Il s’investit dans la IIe Internationale – organisation internationale du mouvement socialiste de 1889 à 1923 – et élabore une stratégie à la fois républicaine et socialiste en faveur de la paix. La crise d’Agadir de 1911 et le début des guerres balkaniques en octobre 1912 exacerbent l’inquiétude de la guerre générale et engagent l’Internationale à convoquer en urgence un congrès extraordinaire à Bâle les 24 et 25 novembre 1912 où Jaurès prononce un discours au cours duquel il cite le poète allemand Friedrich von Schiller :  « Vivos voco, mortuos plango, fulgura frango ! Vivos voco : J’appelle les vivants pour qu’ils se défendent contre le monstre qui apparait à l’horizon. Mortuos plango. Je pleure sur les morts innombrables couchés là-bas vers l’Orient et dont la puanteur arrive jusqu’à nous comme un remords. Fulgura frango. Je briserai les foudres de la guerre qui menacent dans les nuées. »

 

Lors d’une séance à la Chambre des députés le 17 juin 1913, Jean Jaurès oppose au projet du Gouvernement de Louis Barthou de prolonger la durée du service militaire à trois ans, une nouvelle organisation militaire de la France, principalement défensive.
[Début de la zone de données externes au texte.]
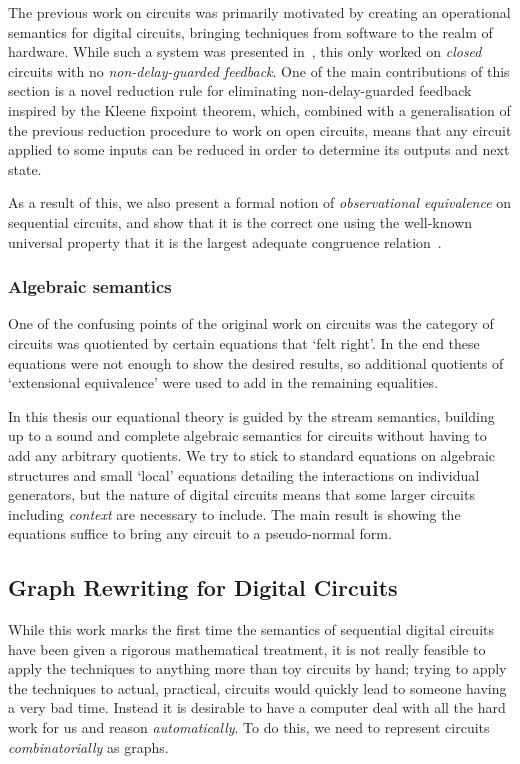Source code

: The previous work on circuits was primarily motivated by creating an operational
semantics for digital circuits, bringing techniques from software to the realm
of hardware.
While such a system was presented in~\cite{ghica2017diagrammatic}, this only
worked on \emph{closed} circuits with no \emph{non-delay-guarded feedback}.
One of the main contributions of this section is a novel reduction rule for
eliminating non-delay-guarded feedback inspired by the Kleene fixpoint theorem,
which, combined with a generalisation of the previous reduction procedure to
work on open circuits, means that any circuit applied to some inputs can be
reduced in order to determine its outputs and next state.

As a result of this, we also present a formal notion of
\emph{observational equivalence} on sequential circuits, and show that it is the
correct one using the well-known universal property that it is the largest
adequate congruence relation~\cite{gordon1998operational}.

\subsubsection{Algebraic semantics}

One of the confusing points of the original work on circuits was the category
of circuits was quotiented by certain equations that `felt right'.
In the end these equations were not enough to show the desired results,
so additional quotients of `extensional equivalence' were used to add in the
remaining equalities.

In this thesis our equational theory is guided by the stream semantics,
building up to a sound and complete algebraic semantics for circuits without
having to add any arbitrary quotients.
We try to stick to standard equations on algebraic structures and small `local'
equations detailing the interactions on individual generators, but the nature of
digital circuits means that some larger circuits including \emph{context} are
necessary to include.
The main result is showing the equations suffice to bring any circuit to a
pseudo-normal form.

\subsection{Graph Rewriting for Digital Circuits}

While this work marks the first time the semantics of sequential digital
circuits have been given a rigorous mathematical treatment, it is not really
feasible to apply the techniques to anything more than toy circuits by hand;
trying to apply the techniques to actual, practical, circuits would quickly lead
to someone having a very bad time.
Instead it is desirable to have a computer deal with all the hard work
for us and reason \emph{automatically}.
To do this, we need to represent circuits \emph{combinatorially} as graphs.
Il estime que le projet de loi « en accroissant la durée du service de caserne, rend plus difficiles à tous les points de vue, au point de vue financier, au point de vue militaire, au point de vue social, la grande organisation militaire que réclame le pays républicain, la préparation et l'éducation physique de la jeunesse, l'éducation, l'entraînement, l'encadrement des réserves et, par cela seul que ce projet ferme à l'institution militaire en mouvement les routes de l'avenir, il la refoule nécessairement, vers les formes du passé, vers le type suranné de l'armée de métier. »

 

Dans son dernier discours prononcé en France, dans la commune lyonnaise de Vaise, le 25 juillet 1914, alors qu’il est présent pour soutenir la candidature à la députation de Marius Moutet, il martèle ses propos, toujours alarmé par la montée des tensions internationales, sur les risques du danger à venir et déclare avec force que « jamais l’Europe n’a été dans une situation plus menaçante et plus tragique que celle où nous sommes à l'heure où j'ai la responsabilité de vous adresser la parole. »

 

Le 28 juillet 1914, l’Empire austro-hongrois déclare la guerre à la Serbie. Une réunion plénière du Bureau socialiste international est convoquée en urgence pour les 29 et 30 juillet à la Maison du peuple de Bruxelles. Elle tente d’influer contre la tentation de la mobilisation générale des pays alliés et d’éviter la guerre à tout prix. Le soir du 29 juillet, une réunion de militants se tient au Cirque royal de Bruxelles. Parmi les déclarations, celle de Jean Jaurès sur les conséquences funestes des traités d’alliance militaire entre États, connaît un immense succès : « Nous ne connaissons qu’un traité, le traité qui nous lie à la race humaine ! ».

 

Le 31 juillet 1914, Jean Jaurès est assassiné à Paris, au café du Croissant, par Raoul Villain, la veille de la mobilisation générale décrétée en France.